## Source texts of formatted documents
- - - -
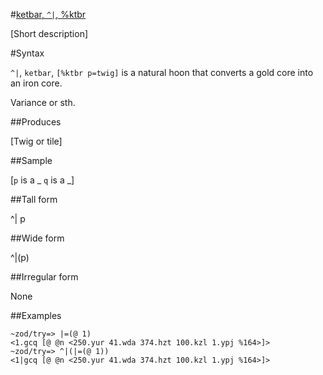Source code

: #[ketbar, `^|`, %ktbr](#ktbr)

[Short description]

#Syntax

`^|`, `ketbar`, `[%ktbr p=twig]` is a natural hoon that
converts a gold core into an iron core.

Variance or sth.

##Produces

[Twig or tile]

##Sample

[`p` is a _
`q` is a _]

##Tall form

^|  p

##Wide form

^|(p)

##Irregular form

None

##Examples

    ~zod/try=> |=(@ 1)
    <1.gcq [@ @n <250.yur 41.wda 374.hzt 100.kzl 1.ypj %164>]>
    ~zod/try=> ^|(|=(@ 1))
    <1|gcq [@ @n <250.yur 41.wda 374.hzt 100.kzl 1.ypj %164>]>
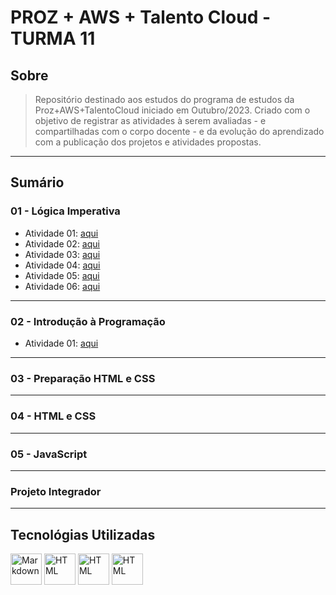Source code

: # PROZ + AWS + Talento Cloud - TURMA 11

<!-- fonte ícones: https://devicon.dev/ -->

## Sobre

> Repositório destinado aos estudos do programa de estudos da Proz+AWS+TalentoCloud iniciado em Outubro/2023.
> Criado com o objetivo de registrar as atividades à serem avaliadas - e compartilhadas com o corpo docente - e da evolução do aprendizado com a publicação dos projetos e atividades propostas.

---

## Sumário

### 01 - Lógica Imperativa

- Atividade 01: [aqui](./01-logica-imperativa/desenvolvimento-01.md)
- Atividade 02: [aqui](./01-logica-imperativa/desenvolvimento-02.md)
- Atividade 03: [aqui](./01-logica-imperativa/desenvolvimento-03.md)
- Atividade 04: [aqui](./01-logica-imperativa/desenvolvimento-04.md)
- Atividade 05: [aqui](./01-logica-imperativa/desenvolvimento-05.md)
- Atividade 06: [aqui](./01-logica-imperativa/desenvolvimento-06.md)

---

### 02 - Introdução à Programação

- Atividade 01: [aqui](./02-intro-programacao/atividade-01.md)

---

### 03 - Preparação HTML e CSS

---

### 04 - HTML e CSS

---

### 05 - JavaScript

---

### Projeto Integrador

---

## Tecnológias Utilizadas

<div style="display: inline_block">
  <img align="center" alt="Markdown" height="50" width="50" src="https://cdn.jsdelivr.net/gh/devicons/devicon/icons/markdown/markdown-original.svg" />
  <img align="center" alt="HTML" height="50" width="50" src="https://cdn.jsdelivr.net/gh/devicons/devicon/icons/html5/html5-original.svg" />
  <img align="center" alt="HTML" height="50" width="50" src="https://cdn.jsdelivr.net/gh/devicons/devicon@latest/icons/css3/css3-original.svg" />
  <img align="center" alt="HTML" height="50" width="50" src="https://cdn.jsdelivr.net/gh/devicons/devicon@latest/icons/python/python-original.svg" />
</div>

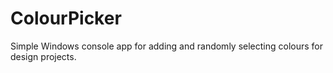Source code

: # ColourPicker
Simple Windows console app for adding and randomly selecting colours for design projects.
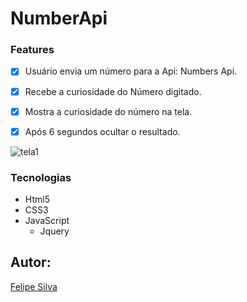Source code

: # NumberApi

### Features
- [x] Usuário envia um número para a Api: Numbers Api.
- [x] Recebe a curiosidade do Número digitado.
- [x] Mostra a curiosidade do número na tela.
- [x] Após 6 segundos ocultar o resultado.


![tela1](https://user-images.githubusercontent.com/84206933/135325513-9f0fb5f3-f150-4da9-9713-897664e8959b.png)


### Tecnologias
- Html5
- CSS3
- JavaScript
  - Jquery


## Autor:
[Felipe Silva](https://www.linkedin.com/in/feliper-silva/)

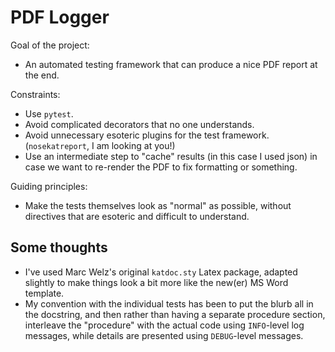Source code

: # PDF Logger

Goal of the project:
- An automated testing framework that can produce a nice PDF report at the end.

Constraints:
- Use `pytest`.
- Avoid complicated decorators that no one understands.
- Avoid unnecessary esoteric plugins for the test framework. (`nosekatreport`, I
  am looking at you!)
- Use an intermediate step to "cache" results (in this case I used json) in case
  we want to re-render the PDF to fix formatting or something.

Guiding principles:
- Make the tests themselves look as "normal" as possible, without directives
  that are esoteric and difficult to understand.


## Some thoughts
- I've used Marc Welz's original `katdoc.sty` Latex package, adapted slightly
  to make things look a bit more like the new(er) MS Word template.
- My convention with the individual tests has been to put the blurb all in the
  docstring, and then rather than having a separate procedure section, interleave
  the "procedure" with the actual code using `INFO`-level log messages, while
  details are presented using `DEBUG`-level messages.
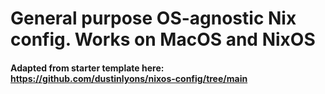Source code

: # General purpose OS-agnostic Nix config. Works on MacOS and NixOS

#### Adapted from starter template here: https://github.com/dustinlyons/nixos-config/tree/main
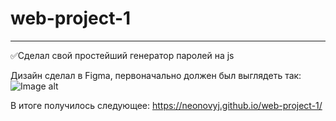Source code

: # web-project-1
____
:white_check_mark:Сделал свой простейший генератор паролей на js

Дизайн сделал в Figma, первоначально должен был выглядеть так:
![Image alt](https://github.com/neonovyj/web-project-1/raw/main/images/design.png)

В итоге получилось следующее: https://neonovyj.github.io/web-project-1/

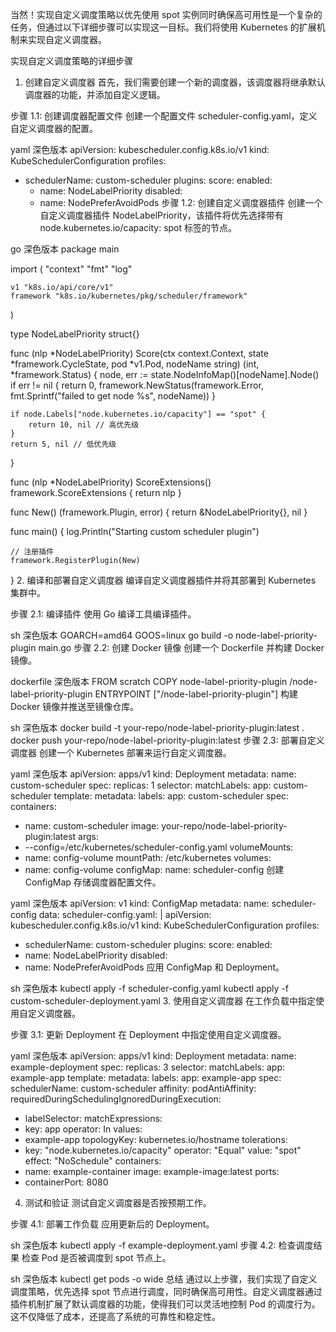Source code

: 当然！实现自定义调度策略以优先使用 spot 实例同时确保高可用性是一个复杂的任务，但通过以下详细步骤可以实现这一目标。我们将使用 Kubernetes 的扩展机制来实现自定义调度器。

实现自定义调度策略的详细步骤
1. 创建自定义调度器
   首先，我们需要创建一个新的调度器，该调度器将继承默认调度器的功能，并添加自定义逻辑。

步骤 1.1: 创建调度器配置文件
创建一个配置文件 scheduler-config.yaml，定义自定义调度器的配置。

yaml
深色版本
apiVersion: kubescheduler.config.k8s.io/v1
kind: KubeSchedulerConfiguration
profiles:
- schedulerName: custom-scheduler
  plugins:
  score:
  enabled:
  - name: NodeLabelPriority
  disabled:
  - name: NodePreferAvoidPods
  步骤 1.2: 创建自定义调度器插件
  创建一个自定义调度器插件 NodeLabelPriority，该插件将优先选择带有 node.kubernetes.io/capacity: spot 标签的节点。

go
深色版本
package main

import (
"context"
"fmt"
"log"

    v1 "k8s.io/api/core/v1"
    framework "k8s.io/kubernetes/pkg/scheduler/framework"
)

type NodeLabelPriority struct{}

func (nlp *NodeLabelPriority) Score(ctx context.Context, state *framework.CycleState, pod *v1.Pod, nodeName string) (int, *framework.Status) {
node, err := state.NodeInfoMap()[nodeName].Node()
if err != nil {
return 0, framework.NewStatus(framework.Error, fmt.Sprintf("failed to get node %s", nodeName))
}

    if node.Labels["node.kubernetes.io/capacity"] == "spot" {
        return 10, nil // 高优先级
    }
    return 5, nil // 低优先级
}

func (nlp *NodeLabelPriority) ScoreExtensions() framework.ScoreExtensions {
return nlp
}

func New() (framework.Plugin, error) {
return &NodeLabelPriority{}, nil
}

func main() {
log.Println("Starting custom scheduler plugin")

    // 注册插件
    framework.RegisterPlugin(New)
}
2. 编译和部署自定义调度器
   编译自定义调度器插件并将其部署到 Kubernetes 集群中。

步骤 2.1: 编译插件
使用 Go 编译工具编译插件。

sh
深色版本
GOARCH=amd64 GOOS=linux go build -o node-label-priority-plugin main.go
步骤 2.2: 创建 Docker 镜像
创建一个 Dockerfile 并构建 Docker 镜像。

dockerfile
深色版本
FROM scratch
COPY node-label-priority-plugin /node-label-priority-plugin
ENTRYPOINT ["/node-label-priority-plugin"]
构建 Docker 镜像并推送至镜像仓库。

sh
深色版本
docker build -t your-repo/node-label-priority-plugin:latest .
docker push your-repo/node-label-priority-plugin:latest
步骤 2.3: 部署自定义调度器
创建一个 Kubernetes 部署来运行自定义调度器。

yaml
深色版本
apiVersion: apps/v1
kind: Deployment
metadata:
name: custom-scheduler
spec:
replicas: 1
selector:
matchLabels:
app: custom-scheduler
template:
metadata:
labels:
app: custom-scheduler
spec:
containers:
- name: custom-scheduler
image: your-repo/node-label-priority-plugin:latest
args:
- --config=/etc/kubernetes/scheduler-config.yaml
volumeMounts:
- name: config-volume
mountPath: /etc/kubernetes
volumes:
- name: config-volume
configMap:
name: scheduler-config
创建 ConfigMap 存储调度器配置文件。

yaml
深色版本
apiVersion: v1
kind: ConfigMap
metadata:
name: scheduler-config
data:
scheduler-config.yaml: |
apiVersion: kubescheduler.config.k8s.io/v1
kind: KubeSchedulerConfiguration
profiles:
- schedulerName: custom-scheduler
plugins:
score:
enabled:
- name: NodeLabelPriority
disabled:
- name: NodePreferAvoidPods
应用 ConfigMap 和 Deployment。

sh
深色版本
kubectl apply -f scheduler-config.yaml
kubectl apply -f custom-scheduler-deployment.yaml
3. 使用自定义调度器
   在工作负载中指定使用自定义调度器。

步骤 3.1: 更新 Deployment
在 Deployment 中指定使用自定义调度器。

yaml
深色版本
apiVersion: apps/v1
kind: Deployment
metadata:
name: example-deployment
spec:
replicas: 3
selector:
matchLabels:
app: example-app
template:
metadata:
labels:
app: example-app
spec:
schedulerName: custom-scheduler
affinity:
podAntiAffinity:
requiredDuringSchedulingIgnoredDuringExecution:
- labelSelector:
matchExpressions:
- key: app
operator: In
values:
- example-app
topologyKey: kubernetes.io/hostname
tolerations:
- key: "node.kubernetes.io/capacity"
operator: "Equal"
value: "spot"
effect: "NoSchedule"
containers:
- name: example-container
image: example-image:latest
ports:
- containerPort: 8080
4. 测试和验证
   测试自定义调度器是否按预期工作。

步骤 4.1: 部署工作负载
应用更新后的 Deployment。

sh
深色版本
kubectl apply -f example-deployment.yaml
步骤 4.2: 检查调度结果
检查 Pod 是否被调度到 spot 节点上。

sh
深色版本
kubectl get pods -o wide
总结
通过以上步骤，我们实现了自定义调度策略，优先选择 spot 节点进行调度，同时确保高可用性。自定义调度器通过插件机制扩展了默认调度器的功能，使得我们可以灵活地控制 Pod 的调度行为。这不仅降低了成本，还提高了系统的可靠性和稳定性。
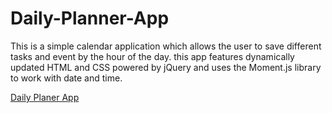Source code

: # Daily-Planner-App
This is a simple calendar application which allows the user to save different tasks and event by the hour of the day. this app features dynamically updated HTML and CSS powered by jQuery and uses the Moment.js library to work with date and time.

[Daily Planer App](https://santu14.github.io/Daily-Planner-App/)
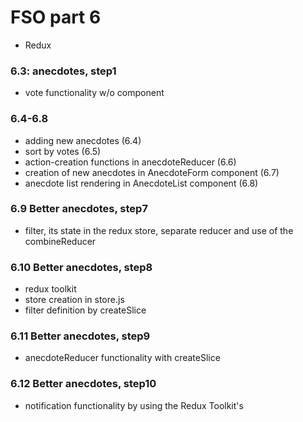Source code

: # FSO part 6

  - Redux

### 6.3: anecdotes, step1
  - vote functionality w/o component


### 6.4-6.8
  - adding new anecdotes (6.4)
  - sort by votes  (6.5)
  - action-creation functions in anecdoteReducer (6.6)
  - creation of new anecdotes in AnecdoteForm component (6.7)
  - anecdote list rendering in AnecdoteList component (6.8)

### 6.9 Better anecdotes, step7
  - filter, its state in the redux store, separate reducer and use of the combineReducer

### 6.10 Better anecdotes, step8
  - redux toolkit
  - store creation in store.js
  - filter definition by createSlice

### 6.11 Better anecdotes, step9
  - anecdoteReducer functionality with createSlice

### 6.12 Better anecdotes, step10
  - notification functionality by using the Redux Toolkit's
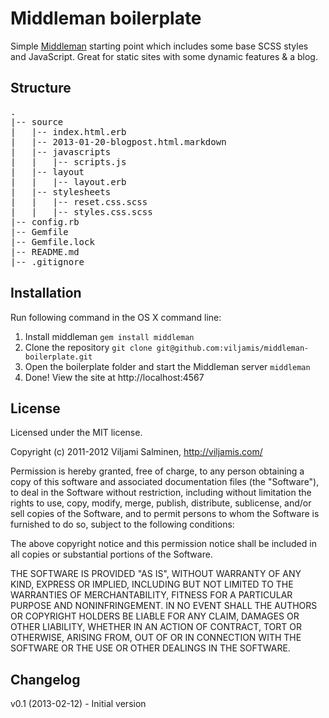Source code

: # Middleman boilerplate #

Simple [Middleman](http://middlemanapp.com) starting point which includes some base SCSS styles and JavaScript. Great for static sites with some dynamic features & a blog.



## Structure ##
<pre>
.
|-- source
|   |-- index.html.erb
|   |-- 2013-01-20-blogpost.html.markdown
|   |-- javascripts
|   |   |-- scripts.js
|   |-- layout
|   |   |-- layout.erb
|   |-- stylesheets
|   |   |-- reset.css.scss
|   |   |-- styles.css.scss
|-- config.rb
|-- Gemfile
|-- Gemfile.lock
|-- README.md
|-- .gitignore
</pre>



## Installation ##
Run following command in the OS X command line:

1. Install middleman `gem install middleman`
2. Clone the repository `git clone git@github.com:viljamis/middleman-boilerplate.git`
3. Open the boilerplate folder and start the Middleman server `middleman`
4. Done! View the site at http://localhost:4567



## License ##

Licensed under the MIT license.

Copyright (c) 2011-2012 Viljami Salminen, http://viljamis.com/

Permission is hereby granted, free of charge, to any person obtaining a copy of this software and associated documentation files (the "Software"), to deal in the Software without restriction, including without limitation the rights to use, copy, modify, merge, publish, distribute, sublicense, and/or sell copies of the Software, and to permit persons to whom the Software is furnished to do so, subject to the following conditions:

The above copyright notice and this permission notice shall be included in all copies or substantial portions of the Software.

THE SOFTWARE IS PROVIDED "AS IS", WITHOUT WARRANTY OF ANY KIND, EXPRESS OR IMPLIED, INCLUDING BUT NOT LIMITED TO THE WARRANTIES OF MERCHANTABILITY, FITNESS FOR A PARTICULAR PURPOSE AND NONINFRINGEMENT. IN NO EVENT SHALL THE AUTHORS OR COPYRIGHT HOLDERS BE LIABLE FOR ANY CLAIM, DAMAGES OR OTHER LIABILITY, WHETHER IN AN ACTION OF CONTRACT, TORT OR OTHERWISE, ARISING FROM, OUT OF OR IN CONNECTION WITH THE SOFTWARE OR THE USE OR OTHER DEALINGS IN THE SOFTWARE.



## Changelog ##

v0.1 (2013-02-12) - Initial version
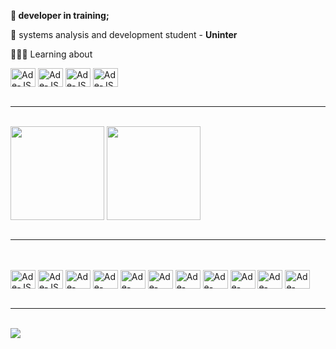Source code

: <div>
  <p>💬<strong> developer in training; </strong></p>
  <p>📕 systems analysis and development student - <strong>Uninter</strong></p>
  <p>👩🏻‍💻 Learning about</p>
  
  <img align="center" alt="Ade-JS" height="30" width="40" src="https://cdn.jsdelivr.net/gh/devicons/devicon/icons/dot-net/dot-net-plain-wordmark.svg" />
  <img align="center" alt="Ade-JS" height="30" width="40" src="https://cdn.jsdelivr.net/gh/devicons/devicon/icons/csharp/csharp-original.svg" /> 
  <img align="center" alt="Ade-JS" height="30" width="40" src="https://cdn.jsdelivr.net/gh/devicons/devicon/icons/vuejs/vuejs-original-wordmark.svg" /> 
  <img align="center" alt="Ade-JS" height="30" width="40" src="https://cdn.jsdelivr.net/gh/devicons/devicon/icons/microsoftsqlserver/microsoftsqlserver-plain-wordmark.svg" /> 
          
</div>
<br><hr><br>
<div>
  <img align="center" height="150em" src="https://github-readme-stats.vercel.app/api?username=andersonbauermann&show_icons=true&theme=Dark&include_all_commits=true&count_private=true"/>
  <img align="center" height="150em" src="https://github-readme-stats.vercel.app/api/top-langs/?username=andersonbauermann&layout=compact&langs_count=7&theme=Dark"/>
</div>
<br><hr><br>
<div style="display: inline_block"><br>
  
  <img align="center" alt="Ade-JS" height="30" width="40" src="https://cdn.jsdelivr.net/gh/devicons/devicon/icons/javascript/javascript-original.svg">
   <img align="center" alt="Ade-JS" height="30" width="40" src="https://cdn.jsdelivr.net/gh/devicons/devicon/icons/typescript/typescript-original.svg">
  <img align="center" alt="Ade-NodeJS" height="30" width="40" src="https://cdn.jsdelivr.net/gh/devicons/devicon/icons/nodejs/nodejs-original.svg">
  <img align="center" alt="Ade-NodeJS" height="30" width="40" src="https://cdn.jsdelivr.net/gh/devicons/devicon/icons/express/express-original.svg">
  <img align="center" alt="Ade-VSCode" height="30" width="40" src="https://cdn.jsdelivr.net/gh/devicons/devicon/icons/vscode/vscode-original.svg">
  <img align="center" alt="Ade-HTML5" height="30" width="40" src="https://cdn.jsdelivr.net/gh/devicons/devicon/icons/html5/html5-original.svg">
  <img align="center" alt="Ade-CSS3" height="30" width="40" src="https://cdn.jsdelivr.net/gh/devicons/devicon/icons/css3/css3-original.svg">
  <img align="center" alt="Ade-Bootstrap" height="30" width="40" src="https://cdn.jsdelivr.net/gh/devicons/devicon/icons/bootstrap/bootstrap-original.svg">
  <img align="center" alt="Ade-GITHUB" height="30" width="40" src="https://cdn.jsdelivr.net/gh/devicons/devicon/icons/github/github-original.svg">
  <img align="center" alt="Ade-GIT" height="30" width="40" src="https://cdn.jsdelivr.net/gh/devicons/devicon/icons/git/git-original.svg">
  <img align="center" alt="Ade-mongodb" height="30" width="40" src="https://cdn.jsdelivr.net/gh/devicons/devicon/icons/mongodb/mongodb-original.svg">
 
</div>
<br><hr><br>
  <div>
    <a href="https://www.linkedin.com/in/anderson-bauermann-feltes-60042b76/" target="_blank"><img src="https://img.shields.io/badge/-LinkedIn-%230077B5?style=for-the-        badge&logo=linkedin&logoColor=white" target="_blank"></a> 
  </div>
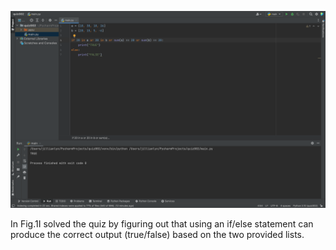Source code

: ![Solution to quiz 2](quiz002.png)

In Fig.1I solved the quiz by figuring out that using an if/else statement can produce the correct output (true/false) based on the two provided lists.
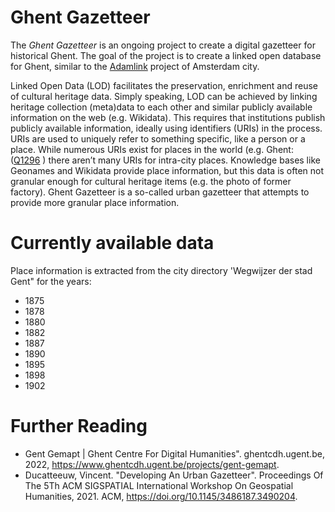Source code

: # Ghent Gazetteer

The _Ghent Gazetteer_ is an ongoing project to create a digital gazetteer for historical Ghent. The goal of the project is to create a linked open database for Ghent, similar to the [Adamlink]([url](https://adamlink.nl/)https://adamlink.nl/) project of Amsterdam city. 

Linked Open Data (LOD) facilitates the preservation, enrichment and reuse of cultural heritage data. Simply speaking, LOD can be achieved by linking heritage collection (meta)data to each other and similar publicly available information on the web (e.g. Wikidata). This requires that institutions publish publicly available information, ideally using identifiers (URIs) in the process. URIs are used to uniquely refer to something specific, like a person or a place. While numerous URIs exist for places in the world (e.g. Ghent: ([Q1296](https://www.wikidata.org/wiki/Q1296) ) there aren’t many URIs for intra-city places. Knowledge bases like Geonames and Wikidata provide place information, but this data is often not granular enough for cultural heritage items (e.g. the photo of former factory). Ghent Gazetteer is a so-called urban gazetteer that attempts to provide more granular place information.

# Currently available data

Place information is extracted from the city directory 'Wegwijzer der stad Gent" for the years:
- 1875
- 1878
- 1880
- 1882
- 1887
- 1890
- 1895
- 1898
- 1902

# Further Reading
- Gent Gemapt | Ghent Centre For Digital Humanities". ghentcdh.ugent.be, 2022, https://www.ghentcdh.ugent.be/projects/gent-gemapt.
- Ducatteeuw, Vincent. "Developing An Urban Gazetteer". Proceedings Of The 5Th ACM SIGSPATIAL International Workshop On Geospatial Humanities, 2021. ACM, https://doi.org/10.1145/3486187.3490204.
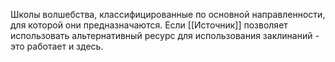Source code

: Школы волшебства, классифицированные по основной направленности, для которой они предназначаются. Если [[Источник]] позволяет использовать альтернативный ресурс для использования заклинаний - это работает и здесь.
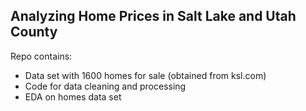 ## Analyzing Home Prices in Salt Lake and Utah County

Repo contains:
- Data set with 1600 homes for sale (obtained from ksl.com)
- Code for data cleaning and processing
- EDA on homes data set
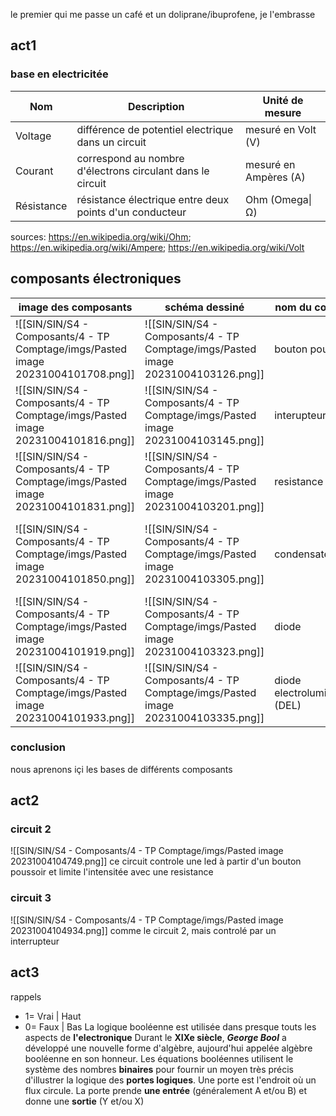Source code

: le premier qui me passe un café et un doliprane/ibuprofene, je l'embrasse

## act1
### base en electricitée

| Nom        | Description                                                | Unité de mesure       |
| ---------- | ---------------------------------------------------------- | --------------------- |
| Voltage    | différence de potentiel electrique dans un circuit         | mesuré en Volt (V)    |
| Courant    | correspond au nombre d'électrons circulant dans le circuit | mesuré en Ampères (A) |
| Résistance |      résistance électrique entre deux points d'un conducteur                                                      | Ohm (Omega\|Ω)        |

sources: https://en.wikipedia.org/wiki/Ohm; https://en.wikipedia.org/wiki/Ampere; https://en.wikipedia.org/wiki/Volt

## composants électroniques

| image des composants                 | schéma dessiné                       | nom du composant                | description brève                                |
| ------------------------------------ | ------------------------------------ | ------------------------------- | ------------------------------------------------ |
| ![[SIN/SIN/S4 - Composants/4 - TP Comptage/imgs/Pasted image 20231004101708.png]] | ![[SIN/SIN/S4 - Composants/4 - TP Comptage/imgs/Pasted image 20231004103126.png]] | bouton poussoir                 | bouton necessitant de rester enfoncé             |
| ![[SIN/SIN/S4 - Composants/4 - TP Comptage/imgs/Pasted image 20231004101816.png]] | ![[SIN/SIN/S4 - Composants/4 - TP Comptage/imgs/Pasted image 20231004103145.png]] | interupteur                     | interupteur conservant son etat, ouvert ou fermé |
| ![[SIN/SIN/S4 - Composants/4 - TP Comptage/imgs/Pasted image 20231004101831.png]] | ![[SIN/SIN/S4 - Composants/4 - TP Comptage/imgs/Pasted image 20231004103201.png]] | resistance                      | ralentir le flux de courant                                                 |
| ![[SIN/SIN/S4 - Composants/4 - TP Comptage/imgs/Pasted image 20231004101850.png]] | ![[SIN/SIN/S4 - Composants/4 - TP Comptage/imgs/Pasted image 20231004103305.png]] | condensateur                    |       stocker temporairement une charge electrique sous forme electromagnétique                                           |
| ![[SIN/SIN/S4 - Composants/4 - TP Comptage/imgs/Pasted image 20231004101919.png]] | ![[SIN/SIN/S4 - Composants/4 - TP Comptage/imgs/Pasted image 20231004103323.png]] | diode                           |   composant ne laissant circuler le flux que dans un sens                                               |
| ![[SIN/SIN/S4 - Composants/4 - TP Comptage/imgs/Pasted image 20231004101933.png]] | ![[SIN/SIN/S4 - Composants/4 - TP Comptage/imgs/Pasted image 20231004103335.png]] | diode electroluminescente (DEL) |       diode emettant de la lumière quand traversée par un courant                                           |

### conclusion
nous aprenons içi les bases de différents composants
## act2
### circuit 2
![[SIN/SIN/S4 - Composants/4 - TP Comptage/imgs/Pasted image 20231004104749.png]]
ce circuit controle une led à partir d'un bouton poussoir et limite l'intensitée avec une resistance
### circuit 3
![[SIN/SIN/S4 - Composants/4 - TP Comptage/imgs/Pasted image 20231004104934.png]]
comme le circuit 2, mais controlé par un interrupteur
## act3
rappels
 - 1= Vrai | Haut
 - 0= Faux | Bas
La logique booléenne est utilisée dans presque touts les aspects de **l'electronique**
Durant le **XIXe siècle**, ***George Bool*** a développé une nouvelle forme d'algèbre, aujourd'hui appelée algèbre booléenne en son honneur.
Les équations booléennes utilisent le système des nombres **binaires** pour fournir un moyen très précis d'illustrer la logique des **portes logiques**.
Une porte est l'endroit où un flux circule. La porte prende **une entrée** (généralement A et/ou B) et donne une **sortie** (Y et/ou X)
- - - -
## What is being asked
Return only the number of lines in the data above that include the word "Volt".

## Exercise answer
2